The award-winning author of The Yellow Birds returns with an extraordinary debut poetry collection.
National Book Award finalist, Iraq war veteran, novelist and poet Kevin Powers creates a deeply affecting portrait of a life shaped by war. Letter Composed During a Lull in the Fighting captures the many moments that comprise a soldier's life: driving down the Texas highway; waiting for the unknown in the dry Iraq heat; writing a love letter; listening to a mother recount her dreams.
Written with evocative language and discernment, Powers's poetry strives to make sense of the war and its echoes through human experience.

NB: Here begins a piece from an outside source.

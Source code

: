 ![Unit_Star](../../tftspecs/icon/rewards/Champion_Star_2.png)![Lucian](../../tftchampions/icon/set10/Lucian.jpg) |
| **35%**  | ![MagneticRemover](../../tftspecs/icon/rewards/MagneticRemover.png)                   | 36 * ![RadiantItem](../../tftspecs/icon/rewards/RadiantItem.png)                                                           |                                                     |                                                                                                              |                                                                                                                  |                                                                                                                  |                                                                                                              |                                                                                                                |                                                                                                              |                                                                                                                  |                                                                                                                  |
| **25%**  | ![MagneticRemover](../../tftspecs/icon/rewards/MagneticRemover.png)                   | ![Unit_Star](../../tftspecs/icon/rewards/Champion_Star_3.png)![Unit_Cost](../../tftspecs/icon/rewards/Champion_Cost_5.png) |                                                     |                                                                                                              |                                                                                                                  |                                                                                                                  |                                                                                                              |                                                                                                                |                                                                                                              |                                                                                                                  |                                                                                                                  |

Just as The Yellow Birds was hailed as the "first literary masterpiece produced by the Iraq war," this collection will make its mark as a powerful, enduring work (Los Angeles Times).

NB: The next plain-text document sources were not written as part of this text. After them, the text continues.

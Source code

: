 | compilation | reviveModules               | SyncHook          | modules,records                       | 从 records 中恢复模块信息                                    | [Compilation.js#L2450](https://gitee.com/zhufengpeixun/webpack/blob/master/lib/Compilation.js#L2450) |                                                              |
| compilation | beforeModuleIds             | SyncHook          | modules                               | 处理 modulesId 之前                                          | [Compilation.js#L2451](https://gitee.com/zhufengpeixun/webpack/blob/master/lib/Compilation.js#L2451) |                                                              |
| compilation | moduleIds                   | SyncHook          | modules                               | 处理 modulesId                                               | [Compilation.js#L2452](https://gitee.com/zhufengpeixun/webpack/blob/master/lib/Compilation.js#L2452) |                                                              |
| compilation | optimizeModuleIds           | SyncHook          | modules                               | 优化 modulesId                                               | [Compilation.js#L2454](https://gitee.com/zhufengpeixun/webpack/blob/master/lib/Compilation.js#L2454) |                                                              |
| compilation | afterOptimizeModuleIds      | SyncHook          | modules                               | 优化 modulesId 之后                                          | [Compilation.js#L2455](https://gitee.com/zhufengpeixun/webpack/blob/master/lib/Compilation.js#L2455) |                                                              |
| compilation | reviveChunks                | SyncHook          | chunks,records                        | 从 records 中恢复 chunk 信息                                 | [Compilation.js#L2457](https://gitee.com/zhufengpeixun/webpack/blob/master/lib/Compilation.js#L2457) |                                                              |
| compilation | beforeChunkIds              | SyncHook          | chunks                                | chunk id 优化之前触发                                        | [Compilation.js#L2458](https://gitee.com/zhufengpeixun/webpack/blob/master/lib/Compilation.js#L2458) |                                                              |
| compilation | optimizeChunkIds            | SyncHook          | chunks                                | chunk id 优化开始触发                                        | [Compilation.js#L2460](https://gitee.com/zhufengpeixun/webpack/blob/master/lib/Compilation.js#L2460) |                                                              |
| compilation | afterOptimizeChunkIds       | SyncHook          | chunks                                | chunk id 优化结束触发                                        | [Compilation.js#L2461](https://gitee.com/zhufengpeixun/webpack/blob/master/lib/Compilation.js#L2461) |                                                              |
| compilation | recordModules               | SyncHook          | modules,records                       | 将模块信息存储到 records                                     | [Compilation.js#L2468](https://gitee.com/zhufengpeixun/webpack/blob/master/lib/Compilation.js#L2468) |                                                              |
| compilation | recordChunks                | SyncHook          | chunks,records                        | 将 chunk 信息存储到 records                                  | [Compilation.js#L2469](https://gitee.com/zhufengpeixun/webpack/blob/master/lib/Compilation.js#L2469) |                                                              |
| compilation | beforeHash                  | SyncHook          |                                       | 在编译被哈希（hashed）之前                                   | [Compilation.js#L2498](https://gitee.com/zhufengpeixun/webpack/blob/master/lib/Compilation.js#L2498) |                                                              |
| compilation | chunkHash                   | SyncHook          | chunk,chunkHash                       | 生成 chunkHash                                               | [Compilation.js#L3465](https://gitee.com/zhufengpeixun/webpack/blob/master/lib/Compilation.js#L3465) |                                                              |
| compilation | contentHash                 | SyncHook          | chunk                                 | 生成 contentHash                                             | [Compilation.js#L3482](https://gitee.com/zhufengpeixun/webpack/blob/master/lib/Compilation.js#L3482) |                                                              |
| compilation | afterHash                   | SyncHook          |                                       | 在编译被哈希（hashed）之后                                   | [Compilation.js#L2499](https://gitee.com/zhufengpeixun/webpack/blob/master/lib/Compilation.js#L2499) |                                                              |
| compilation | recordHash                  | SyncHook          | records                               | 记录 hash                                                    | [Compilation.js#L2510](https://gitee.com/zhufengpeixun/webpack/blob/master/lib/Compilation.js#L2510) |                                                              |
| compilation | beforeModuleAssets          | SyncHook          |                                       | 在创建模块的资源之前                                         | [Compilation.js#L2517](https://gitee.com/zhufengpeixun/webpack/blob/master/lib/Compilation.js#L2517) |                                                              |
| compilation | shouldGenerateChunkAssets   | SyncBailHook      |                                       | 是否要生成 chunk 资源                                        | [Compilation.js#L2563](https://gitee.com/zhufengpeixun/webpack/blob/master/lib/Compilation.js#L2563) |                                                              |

U.S. Army veteran Powers, who won acclaim for his Iraq war novel The Yellow Birds, returns to those scenes and to his rural South, in this clear and at best haunting poetic debut. Powers starts in the desert, "the vast unending waste/ of Texas," but soon enough we are in the Middle East, where "war is just us/ making little pieces of metal/ pass through each other." More than about the experience of war, though, these poems of demotic American free verse describe the experience of coming home after a war, and feeling lost: "I can't remember/ how to be alive," one page admits, and on the next the poet imagines himself deceased: "seeing/ my shadow on the ground/ I tried to outline in/ in chalk." Though no innovator, Powers does just enough to the spoken language. Beginning one poem "We are born to be makers of crude tools," he compares another poem to a tool that kills, the infamous "Improvised Explosive Device": "If this poem had wires coming out of it,/ you would call the words devices,/ if you found them threatening in any way." Powers seems confident in his sounds and able to speak to a literate public that knows he has something to say.